Over the past year violence has been “normalized” in Russia as state-subservient television channels have lionized “heroic Russian rebels” in eastern Ukraine. The main storyline fed to the Russian populace on a daily basis is that the fighters are defending Russia proper against an onslaught of Western values. Such a meme implicitly legitimatizes atrocities perpetrated by the separatists.
While it has proven an effective tactic so far, using hatred as a social bond is a tricky business. In a way, it is like cycling: you’ve got to keep pedaling, or you’ll fall off. Thus, any regime that tries to instrumentalize hatred has to grapple with constant pressure to escalate – both in domestic politics and foreign policy.
The problem is, if one pedals too vigorously, he or she eventually loses control. As a result, Putin’s regime might one day soon find that its monopoly on violence is challenged by non-state political actors. When this day arrives, the spiral of political terror could unwind in a manner that the state cannot control. It might well be the case that Nemtsov’s assassination marks the beginning of this process.
Commentators often try to make sense of landmark political events by trying to find historical analogies. Nemtsov’s gangland-style hit has already been compared to the 1933 Reichstag fire, a provocation used by Hitler to consolidate Nazi power, and the 1934 Kirov assassination, the event used by Stalin to unleash the Great Terror, which wiped out the Bolshevik “old guard.” The only problem with these parallels is that there is no conclusive evidence that the Kremlin was intricately involved in Nemtsov’s murder in the same way Hitler was behind the Reichstag fire and Stalin was interested in Kirov’s demise. It is a sad irony that some opposition members say the Putin regime’s direct involvement would be a more preferable scenario than the current uncertainty because it would provide a clearer picture of where the overall political situation stands, and where it might be headed.
What is coming to Russia could be much more murky and ambiguous than anyone really wants to admit: Russia might be gradually sinking into a state when political violence becomes a daily routine – a feature characteristic of many 20th-century Third World dictatorships.
One analogy is the political situation in Spain on the eve of the 1936-39 Civil War. In the weeks leading up to the rebellion led by Francisco Franco, political violence and atrocities became the norm. The process was unleashed by the brazen assassination of rightist leader Jose Calvo Sotelo in July, 1936. Of course, such an example doesn’t mean Russia will descend into civil war the way Spain did. Instead, it could mean that right-wing forces in Russia will declare war on representatives of European values, and move aggressively to liquidate the perceived threat.

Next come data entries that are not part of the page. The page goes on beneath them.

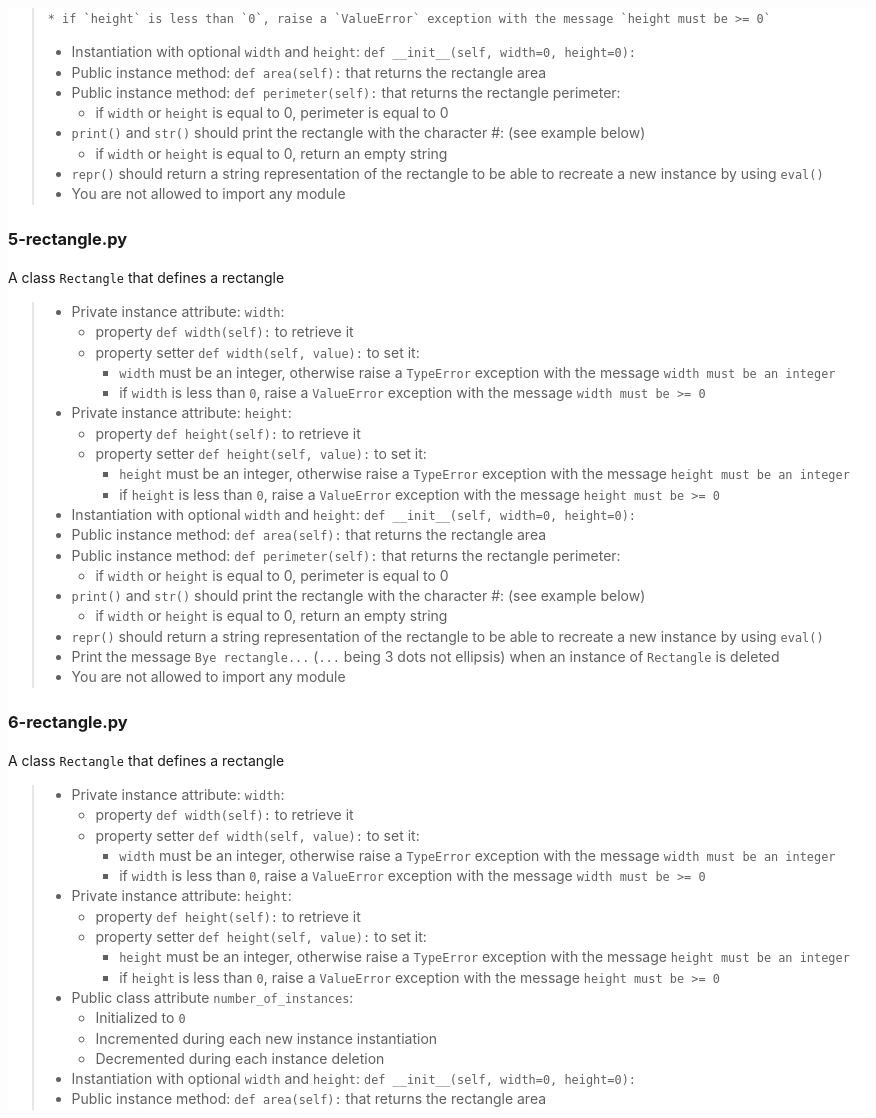 >     * if `height` is less than `0`, raise a `ValueError` exception with the message `height must be >= 0`
> * Instantiation with optional `width` and `height`: `def __init__(self, width=0, height=0):`
> * Public instance method: `def area(self):` that returns the rectangle area
> * Public instance method: `def perimeter(self):` that returns the rectangle perimeter:
>   * if `width` or `height` is equal to 0, perimeter is equal to 0						
> * `print()` and `str()` should print the rectangle with the character #: (see example below)
>   * if `width` or `height` is equal to 0, return an empty string						   
> * `repr()` should return a string representation of the rectangle to be able to recreate a new instance by using `eval()`
> * You are not allowed to import any module


### 5-rectangle.py
A class `Rectangle` that defines a rectangle
> * Private instance attribute: `width`:                                                                                   				
>   * property `def width(self):` to retrieve it                                                                           					    
>   * property setter `def width(self, value):` to set it:
>     * `width` must be an integer, otherwise raise a `TypeError` exception with the message `width must be an integer`
>     * if `width` is less than `0`, raise a `ValueError` exception with the message `width must be >= 0`
> * Private instance attribute: `height`:
>   * property `def height(self):` to retrieve it
>   * property setter `def height(self, value):` to set it:
>     * `height` must be an integer, otherwise raise a `TypeError` exception with the message `height must be an integer`
>     * if `height` is less than `0`, raise a `ValueError` exception with the message `height must be >= 0`
> * Instantiation with optional `width` and `height`: `def __init__(self, width=0, height=0):`
> * Public instance method: `def area(self):` that returns the rectangle area
> * Public instance method: `def perimeter(self):` that returns the rectangle perimeter:
>   * if `width` or `height` is equal to 0, perimeter is equal to 0						
> * `print()` and `str()` should print the rectangle with the character #: (see example below)
>   * if `width` or `height` is equal to 0, return an empty string						   
> * `repr()` should return a string representation of the rectangle to be able to recreate a new instance by using `eval()`
> * Print the message `Bye rectangle...` (`...` being 3 dots not ellipsis) when an instance of `Rectangle` is deleted						   
> * You are not allowed to import any module


### 6-rectangle.py
A class `Rectangle` that defines a rectangle                                                           
> * Private instance attribute: `width`:                                                                                   				
>   * property `def width(self):` to retrieve it                                                                           					    
>   * property setter `def width(self, value):` to set it:
>     * `width` must be an integer, otherwise raise a `TypeError` exception with the message `width must be an integer`
>     * if `width` is less than `0`, raise a `ValueError` exception with the message `width must be >= 0`
> * Private instance attribute: `height`:
>   * property `def height(self):` to retrieve it
>   * property setter `def height(self, value):` to set it:
>     * `height` must be an integer, otherwise raise a `TypeError` exception with the message `height must be an integer`
>     * if `height` is less than `0`, raise a `ValueError` exception with the message `height must be >= 0`
> * Public class attribute `number_of_instances`:
>   * Initialized to `0`
>   * Incremented during each new instance instantiation
>   * Decremented during each instance deletion						 
> * Instantiation with optional `width` and `height`: `def __init__(self, width=0, height=0):`
> * Public instance method: `def area(self):` that returns the rectangle area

Just over a century ago, Russia went through a time in the aftermath of the 1905 Revolution when political terror seemed to be out of control. Petr Stolypin, the tsar’s prime minister during that era, (and, as rumor has it, Putin’s role model), tried hard to contain terror by forging the state monopoly on violence. His ruthless measures -- they gave rise to the infamous notion of a “Stolypin necktie,” a reference to the gallows – seemed to succeed. Yet in 1911, Stolypin himself was assassinated in perhaps the most spectacular political hit since the assassination of Julius Caesar -- in the Kiev Opera House, with Nicholas II watching from the imperial box as his prime minister met his end.
Igor Torbakov is Senior Fellow at Uppsala University and at Södertörn University, Stockholm, Sweden.